Re: I Bond at 7%???
Ah, more I-bond experts. Nice not being the only one.
Cleanup points on this discussion: If you are (were) living in an area officially declared a federal disaster area, you can redeem savings bonds younger than 1 year. That's the only exception.
Savings bonds are issued once a month, and the interest is applied once a month. If you buy a bond in the next week or so, its issue date will be 10/2005, you can redeem it on 10/2006 (effectively shaving off a month of penalty because you bought it late in October), you can redeem it on 10/2011 without penalty, and its maturity date is 10/2035, when it stops earning interest and you pay taxes on the interest it has accrued. (Maturity is not a goal, its a limit.). Interest is applied on the first of the month, so on Nov 1 your 10/2005 bond's interest rate will change to the higher rate, and will keep that total interest rate for 6 months when it changes to a new one.

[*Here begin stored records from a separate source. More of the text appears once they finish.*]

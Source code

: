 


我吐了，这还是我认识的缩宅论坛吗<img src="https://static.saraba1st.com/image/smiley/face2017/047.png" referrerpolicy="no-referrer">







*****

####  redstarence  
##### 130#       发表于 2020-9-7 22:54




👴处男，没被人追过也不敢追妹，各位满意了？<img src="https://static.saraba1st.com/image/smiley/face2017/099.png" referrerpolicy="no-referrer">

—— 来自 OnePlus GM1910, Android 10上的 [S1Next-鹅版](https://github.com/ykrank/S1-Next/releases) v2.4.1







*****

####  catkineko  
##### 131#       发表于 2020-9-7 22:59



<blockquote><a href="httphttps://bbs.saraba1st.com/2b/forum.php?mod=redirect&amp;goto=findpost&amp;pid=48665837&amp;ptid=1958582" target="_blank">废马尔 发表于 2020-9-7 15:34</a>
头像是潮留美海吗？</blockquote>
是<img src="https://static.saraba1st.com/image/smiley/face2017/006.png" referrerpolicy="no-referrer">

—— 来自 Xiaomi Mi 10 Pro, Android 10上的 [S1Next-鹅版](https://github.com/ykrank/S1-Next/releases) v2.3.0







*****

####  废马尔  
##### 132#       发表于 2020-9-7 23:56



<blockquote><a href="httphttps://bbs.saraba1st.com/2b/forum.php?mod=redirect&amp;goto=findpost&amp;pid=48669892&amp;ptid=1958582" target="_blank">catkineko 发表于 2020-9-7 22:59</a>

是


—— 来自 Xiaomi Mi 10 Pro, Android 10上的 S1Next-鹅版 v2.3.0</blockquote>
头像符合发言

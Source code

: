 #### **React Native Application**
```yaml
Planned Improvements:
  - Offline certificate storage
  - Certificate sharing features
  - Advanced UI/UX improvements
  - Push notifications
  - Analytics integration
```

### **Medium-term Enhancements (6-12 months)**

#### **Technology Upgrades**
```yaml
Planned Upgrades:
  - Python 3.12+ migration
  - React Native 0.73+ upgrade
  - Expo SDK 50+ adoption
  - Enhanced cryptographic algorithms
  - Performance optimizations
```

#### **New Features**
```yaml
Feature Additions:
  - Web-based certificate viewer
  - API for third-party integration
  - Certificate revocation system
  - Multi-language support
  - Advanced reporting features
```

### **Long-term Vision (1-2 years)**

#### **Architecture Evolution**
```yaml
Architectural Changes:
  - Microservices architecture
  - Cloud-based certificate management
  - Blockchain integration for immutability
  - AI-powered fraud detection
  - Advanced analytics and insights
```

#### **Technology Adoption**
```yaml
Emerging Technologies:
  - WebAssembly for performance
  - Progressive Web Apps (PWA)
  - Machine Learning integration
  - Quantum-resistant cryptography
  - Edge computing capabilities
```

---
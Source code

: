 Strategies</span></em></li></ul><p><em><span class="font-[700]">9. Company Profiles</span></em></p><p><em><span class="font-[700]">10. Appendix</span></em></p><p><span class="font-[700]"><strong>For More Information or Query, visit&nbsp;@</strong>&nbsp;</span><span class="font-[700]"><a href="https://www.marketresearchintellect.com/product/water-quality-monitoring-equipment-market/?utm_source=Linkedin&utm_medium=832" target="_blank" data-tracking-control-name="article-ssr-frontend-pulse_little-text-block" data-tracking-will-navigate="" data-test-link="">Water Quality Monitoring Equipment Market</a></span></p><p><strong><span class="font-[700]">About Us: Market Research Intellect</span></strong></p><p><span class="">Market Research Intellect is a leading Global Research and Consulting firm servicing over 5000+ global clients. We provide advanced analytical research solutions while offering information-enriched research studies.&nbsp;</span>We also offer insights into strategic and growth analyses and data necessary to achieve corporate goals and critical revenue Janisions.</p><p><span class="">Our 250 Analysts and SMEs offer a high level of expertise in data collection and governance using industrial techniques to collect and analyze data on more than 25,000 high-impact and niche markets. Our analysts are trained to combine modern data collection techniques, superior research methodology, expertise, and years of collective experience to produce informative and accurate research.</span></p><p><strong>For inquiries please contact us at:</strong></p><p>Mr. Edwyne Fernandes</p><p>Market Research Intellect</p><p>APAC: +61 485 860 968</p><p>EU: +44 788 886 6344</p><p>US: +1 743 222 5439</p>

So should you buy a bond now for 10/2005 or wait until the end of November for an 11/2005 bond? Well it depends. I-bond rates have two components - the variable rate based on the inflation rate calculated from CPI-U (changes every six months), and a fixed rate set by the Treasury Dept (the thought is that it is based on the TIPS fixed rate).
Your fixed rate stays the same through the life of the bond but frankly is what makes your bond more or less valauble. Right now the fixed rate is 1.2%, which is on the low end of what it has been. If November's fixed rate is higher than 1.2%, then November's the bond to buy. If its the same, it doesn't much matter.